La città come sta vivendo la fine di questa vertigine collettiva?

Si riprende lentamente, è difficile dopo un evento così. Non sono stati solo giochi olimpici, in fondo Parigi voleva restituire un po’ il senso del verbo “flâneur ”, quel vagare senza meta, perdersi, non avere un orario e una direzione che aveva reso celebre Baudelaire. Io ho vissuto a Parigi a tratti alterni negli ultimi vent’anni e dopo gli attentati di Charlie Hebdo e i fatti della sera del Bataclan si era un po’ perso questo senso di leggerezza che mi pare di aver rivisto.

La sensazione era che Parigi volesse riaffermare una propria centralità nuova.

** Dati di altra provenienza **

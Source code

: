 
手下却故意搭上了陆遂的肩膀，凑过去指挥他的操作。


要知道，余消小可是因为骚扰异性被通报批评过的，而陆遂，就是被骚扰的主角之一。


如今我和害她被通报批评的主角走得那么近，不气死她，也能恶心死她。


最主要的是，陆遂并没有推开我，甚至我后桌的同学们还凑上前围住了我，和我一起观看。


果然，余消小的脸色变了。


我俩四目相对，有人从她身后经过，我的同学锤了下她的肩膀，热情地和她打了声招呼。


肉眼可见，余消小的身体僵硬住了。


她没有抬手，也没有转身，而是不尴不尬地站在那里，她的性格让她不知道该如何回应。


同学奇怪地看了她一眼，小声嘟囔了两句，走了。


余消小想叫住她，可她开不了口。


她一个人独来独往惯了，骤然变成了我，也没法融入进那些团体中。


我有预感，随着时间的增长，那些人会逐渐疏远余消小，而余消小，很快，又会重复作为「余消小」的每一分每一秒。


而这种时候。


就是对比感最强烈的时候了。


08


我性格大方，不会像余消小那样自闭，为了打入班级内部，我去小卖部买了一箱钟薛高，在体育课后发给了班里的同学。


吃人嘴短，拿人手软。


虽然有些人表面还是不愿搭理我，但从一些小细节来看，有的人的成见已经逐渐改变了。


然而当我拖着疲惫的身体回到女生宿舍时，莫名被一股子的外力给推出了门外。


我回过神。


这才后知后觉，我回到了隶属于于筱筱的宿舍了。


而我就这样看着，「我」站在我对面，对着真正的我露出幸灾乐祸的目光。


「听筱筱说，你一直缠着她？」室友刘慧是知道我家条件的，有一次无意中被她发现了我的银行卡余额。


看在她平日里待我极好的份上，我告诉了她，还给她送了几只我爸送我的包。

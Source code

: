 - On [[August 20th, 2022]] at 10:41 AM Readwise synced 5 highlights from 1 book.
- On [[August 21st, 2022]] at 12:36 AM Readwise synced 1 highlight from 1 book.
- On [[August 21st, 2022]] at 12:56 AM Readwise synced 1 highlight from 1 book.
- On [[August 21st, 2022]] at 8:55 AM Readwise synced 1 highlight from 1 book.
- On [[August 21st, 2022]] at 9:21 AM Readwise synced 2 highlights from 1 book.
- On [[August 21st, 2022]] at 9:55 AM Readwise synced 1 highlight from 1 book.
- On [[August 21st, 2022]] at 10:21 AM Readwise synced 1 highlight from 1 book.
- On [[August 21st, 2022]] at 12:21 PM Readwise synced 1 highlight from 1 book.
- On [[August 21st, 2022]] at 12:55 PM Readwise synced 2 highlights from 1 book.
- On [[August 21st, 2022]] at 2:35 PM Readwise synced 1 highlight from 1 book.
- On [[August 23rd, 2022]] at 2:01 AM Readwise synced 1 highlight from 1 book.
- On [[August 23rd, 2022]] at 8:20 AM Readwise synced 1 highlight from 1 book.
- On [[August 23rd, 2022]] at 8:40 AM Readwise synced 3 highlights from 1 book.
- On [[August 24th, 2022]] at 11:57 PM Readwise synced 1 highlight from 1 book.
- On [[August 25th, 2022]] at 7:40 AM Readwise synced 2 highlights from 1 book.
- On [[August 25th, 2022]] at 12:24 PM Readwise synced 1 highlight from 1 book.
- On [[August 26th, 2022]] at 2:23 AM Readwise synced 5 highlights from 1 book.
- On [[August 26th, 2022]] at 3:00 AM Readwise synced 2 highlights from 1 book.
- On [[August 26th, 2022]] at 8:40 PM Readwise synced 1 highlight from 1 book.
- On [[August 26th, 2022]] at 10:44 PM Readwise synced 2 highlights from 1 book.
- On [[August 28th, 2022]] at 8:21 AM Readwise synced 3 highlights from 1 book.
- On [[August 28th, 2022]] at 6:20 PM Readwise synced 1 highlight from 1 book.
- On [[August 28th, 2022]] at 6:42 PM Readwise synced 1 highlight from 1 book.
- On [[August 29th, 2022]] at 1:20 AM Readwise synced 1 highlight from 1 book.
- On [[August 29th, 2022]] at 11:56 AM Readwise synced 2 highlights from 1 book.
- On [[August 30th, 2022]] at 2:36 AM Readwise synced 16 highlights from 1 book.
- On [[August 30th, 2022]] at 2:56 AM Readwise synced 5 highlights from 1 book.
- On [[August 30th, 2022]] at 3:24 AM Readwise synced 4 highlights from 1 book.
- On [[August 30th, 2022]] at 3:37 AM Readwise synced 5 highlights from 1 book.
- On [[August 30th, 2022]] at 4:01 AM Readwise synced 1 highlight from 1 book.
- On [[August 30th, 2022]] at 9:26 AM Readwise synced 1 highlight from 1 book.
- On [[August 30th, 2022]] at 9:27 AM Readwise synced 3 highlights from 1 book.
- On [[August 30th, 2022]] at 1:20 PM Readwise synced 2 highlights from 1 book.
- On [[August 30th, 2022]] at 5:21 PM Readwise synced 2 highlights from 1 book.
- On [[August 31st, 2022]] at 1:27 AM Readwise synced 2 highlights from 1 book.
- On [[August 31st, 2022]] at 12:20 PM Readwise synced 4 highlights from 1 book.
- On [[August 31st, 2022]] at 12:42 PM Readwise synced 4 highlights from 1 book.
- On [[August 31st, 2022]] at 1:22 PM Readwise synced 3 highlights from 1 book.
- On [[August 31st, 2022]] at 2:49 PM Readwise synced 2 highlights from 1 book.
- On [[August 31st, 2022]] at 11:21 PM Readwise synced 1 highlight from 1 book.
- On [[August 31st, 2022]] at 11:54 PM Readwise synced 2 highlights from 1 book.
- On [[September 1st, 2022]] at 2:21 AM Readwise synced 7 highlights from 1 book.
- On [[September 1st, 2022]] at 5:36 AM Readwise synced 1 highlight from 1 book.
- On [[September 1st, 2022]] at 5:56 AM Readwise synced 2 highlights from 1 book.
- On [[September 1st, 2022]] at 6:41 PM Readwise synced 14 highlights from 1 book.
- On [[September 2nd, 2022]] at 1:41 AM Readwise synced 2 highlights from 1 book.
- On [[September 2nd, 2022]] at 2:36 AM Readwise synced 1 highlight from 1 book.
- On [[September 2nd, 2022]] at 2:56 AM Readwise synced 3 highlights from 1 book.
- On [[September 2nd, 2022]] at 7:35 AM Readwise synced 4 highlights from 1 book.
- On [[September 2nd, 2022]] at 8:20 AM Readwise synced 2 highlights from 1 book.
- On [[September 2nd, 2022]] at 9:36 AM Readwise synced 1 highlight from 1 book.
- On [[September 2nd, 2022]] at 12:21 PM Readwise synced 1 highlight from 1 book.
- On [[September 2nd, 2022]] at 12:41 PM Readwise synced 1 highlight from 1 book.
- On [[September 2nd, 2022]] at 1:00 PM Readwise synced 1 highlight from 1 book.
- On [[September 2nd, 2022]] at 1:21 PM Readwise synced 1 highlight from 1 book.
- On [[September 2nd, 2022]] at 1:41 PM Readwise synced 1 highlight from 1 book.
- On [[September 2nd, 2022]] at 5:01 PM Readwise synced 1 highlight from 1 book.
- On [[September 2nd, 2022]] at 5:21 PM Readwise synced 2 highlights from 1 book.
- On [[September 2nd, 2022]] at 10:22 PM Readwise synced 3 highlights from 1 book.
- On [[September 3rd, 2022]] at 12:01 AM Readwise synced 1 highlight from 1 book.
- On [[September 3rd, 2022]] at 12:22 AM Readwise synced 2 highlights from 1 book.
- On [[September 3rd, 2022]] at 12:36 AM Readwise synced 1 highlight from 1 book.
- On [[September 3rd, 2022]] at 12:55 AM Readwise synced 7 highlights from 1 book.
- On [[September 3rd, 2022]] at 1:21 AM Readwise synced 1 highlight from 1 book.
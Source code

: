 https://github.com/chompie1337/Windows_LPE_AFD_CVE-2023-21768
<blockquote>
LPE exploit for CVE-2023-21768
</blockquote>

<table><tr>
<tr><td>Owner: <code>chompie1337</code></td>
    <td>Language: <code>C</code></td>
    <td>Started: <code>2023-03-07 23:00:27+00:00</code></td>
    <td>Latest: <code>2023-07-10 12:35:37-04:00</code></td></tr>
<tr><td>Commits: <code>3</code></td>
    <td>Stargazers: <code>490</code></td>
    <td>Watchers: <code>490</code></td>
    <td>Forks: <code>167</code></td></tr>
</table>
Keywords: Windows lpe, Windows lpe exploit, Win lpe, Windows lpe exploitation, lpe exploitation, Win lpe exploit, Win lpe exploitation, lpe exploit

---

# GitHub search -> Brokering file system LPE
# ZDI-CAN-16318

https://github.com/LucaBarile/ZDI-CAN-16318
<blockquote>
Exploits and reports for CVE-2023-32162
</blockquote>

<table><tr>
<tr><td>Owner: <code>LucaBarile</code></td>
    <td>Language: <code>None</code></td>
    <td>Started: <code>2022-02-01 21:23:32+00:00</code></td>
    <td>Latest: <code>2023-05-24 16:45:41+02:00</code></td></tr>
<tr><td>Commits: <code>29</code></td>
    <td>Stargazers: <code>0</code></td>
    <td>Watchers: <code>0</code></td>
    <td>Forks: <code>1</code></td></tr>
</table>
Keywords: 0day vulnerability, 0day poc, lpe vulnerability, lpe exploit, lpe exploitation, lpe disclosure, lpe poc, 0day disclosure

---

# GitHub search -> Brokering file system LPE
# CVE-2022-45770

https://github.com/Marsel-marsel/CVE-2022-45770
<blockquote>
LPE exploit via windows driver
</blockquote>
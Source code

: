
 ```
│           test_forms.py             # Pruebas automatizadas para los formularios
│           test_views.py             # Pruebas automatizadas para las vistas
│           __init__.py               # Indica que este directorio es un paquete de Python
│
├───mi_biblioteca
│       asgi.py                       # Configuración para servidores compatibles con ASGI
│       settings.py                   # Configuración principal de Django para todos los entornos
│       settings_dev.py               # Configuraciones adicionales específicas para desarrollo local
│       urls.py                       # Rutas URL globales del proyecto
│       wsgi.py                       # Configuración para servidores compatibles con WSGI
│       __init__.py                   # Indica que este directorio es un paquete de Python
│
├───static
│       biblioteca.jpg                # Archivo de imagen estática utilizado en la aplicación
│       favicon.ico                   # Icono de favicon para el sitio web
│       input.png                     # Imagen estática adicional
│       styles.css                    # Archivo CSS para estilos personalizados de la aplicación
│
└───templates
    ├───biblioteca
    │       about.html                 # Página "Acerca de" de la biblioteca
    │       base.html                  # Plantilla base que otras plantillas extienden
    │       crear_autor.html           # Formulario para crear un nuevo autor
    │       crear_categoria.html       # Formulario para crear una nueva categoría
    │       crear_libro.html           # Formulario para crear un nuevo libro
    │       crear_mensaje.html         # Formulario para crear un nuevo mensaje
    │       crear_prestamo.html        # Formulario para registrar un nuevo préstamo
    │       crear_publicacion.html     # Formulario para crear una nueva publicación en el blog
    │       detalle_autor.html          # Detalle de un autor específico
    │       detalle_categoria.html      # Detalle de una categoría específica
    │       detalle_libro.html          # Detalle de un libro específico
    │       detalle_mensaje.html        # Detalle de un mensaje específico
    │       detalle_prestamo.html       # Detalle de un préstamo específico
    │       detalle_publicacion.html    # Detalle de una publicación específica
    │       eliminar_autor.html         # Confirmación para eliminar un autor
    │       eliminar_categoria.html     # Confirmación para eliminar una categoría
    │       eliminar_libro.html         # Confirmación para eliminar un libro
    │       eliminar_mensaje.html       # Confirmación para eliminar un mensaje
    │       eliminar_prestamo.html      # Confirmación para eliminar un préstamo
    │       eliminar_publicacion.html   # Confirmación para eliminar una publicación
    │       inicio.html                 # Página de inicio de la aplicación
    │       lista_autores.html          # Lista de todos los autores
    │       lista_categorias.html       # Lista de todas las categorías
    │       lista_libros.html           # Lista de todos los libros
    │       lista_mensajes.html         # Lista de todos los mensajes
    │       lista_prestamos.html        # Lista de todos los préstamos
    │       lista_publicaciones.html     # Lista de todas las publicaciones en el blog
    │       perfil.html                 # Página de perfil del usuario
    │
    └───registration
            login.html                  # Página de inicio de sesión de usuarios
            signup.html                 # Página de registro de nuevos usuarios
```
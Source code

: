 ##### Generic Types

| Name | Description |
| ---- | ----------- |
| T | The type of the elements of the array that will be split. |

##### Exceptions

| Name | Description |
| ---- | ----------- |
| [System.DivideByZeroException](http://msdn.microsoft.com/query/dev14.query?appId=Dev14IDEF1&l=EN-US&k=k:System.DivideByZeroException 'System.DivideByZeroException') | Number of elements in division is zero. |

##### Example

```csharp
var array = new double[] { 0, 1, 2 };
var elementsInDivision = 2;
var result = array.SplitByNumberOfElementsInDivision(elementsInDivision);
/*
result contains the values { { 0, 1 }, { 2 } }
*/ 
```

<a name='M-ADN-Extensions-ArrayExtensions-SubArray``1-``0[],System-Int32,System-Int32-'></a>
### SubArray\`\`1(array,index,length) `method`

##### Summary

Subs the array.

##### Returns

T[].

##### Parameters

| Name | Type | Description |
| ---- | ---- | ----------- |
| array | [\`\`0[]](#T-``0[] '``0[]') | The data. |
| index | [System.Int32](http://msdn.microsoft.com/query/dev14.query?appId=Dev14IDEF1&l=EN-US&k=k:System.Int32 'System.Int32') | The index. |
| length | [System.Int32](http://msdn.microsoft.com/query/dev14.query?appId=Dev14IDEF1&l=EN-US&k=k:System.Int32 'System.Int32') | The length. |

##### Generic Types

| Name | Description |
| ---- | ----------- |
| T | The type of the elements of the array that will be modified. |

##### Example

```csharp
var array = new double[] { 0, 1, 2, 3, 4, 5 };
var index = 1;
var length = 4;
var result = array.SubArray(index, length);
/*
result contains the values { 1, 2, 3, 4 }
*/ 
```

La città ha cambiato la sua geografia, cosa che accade un solo giorno all’anno, quando il Tour de France arriva sui Campi Elisi, cosa che quest’anno non è successa. Il Beach volley installato sotto la Tuor Eiffel , Place de la Concorde consacrata a questi sport, piegare Parigi a questi significa piegare non solo la geografia urbana e sportiva, ma quella sociale. Questi giochi sono stati altro, non vogliono passare e basta, oggi si discute se togliere i cerchi alla Tour Eiffel, perché a dispetto delle critiche dei tradizionalisti, sono qualcosa di fortemente rappresentativo.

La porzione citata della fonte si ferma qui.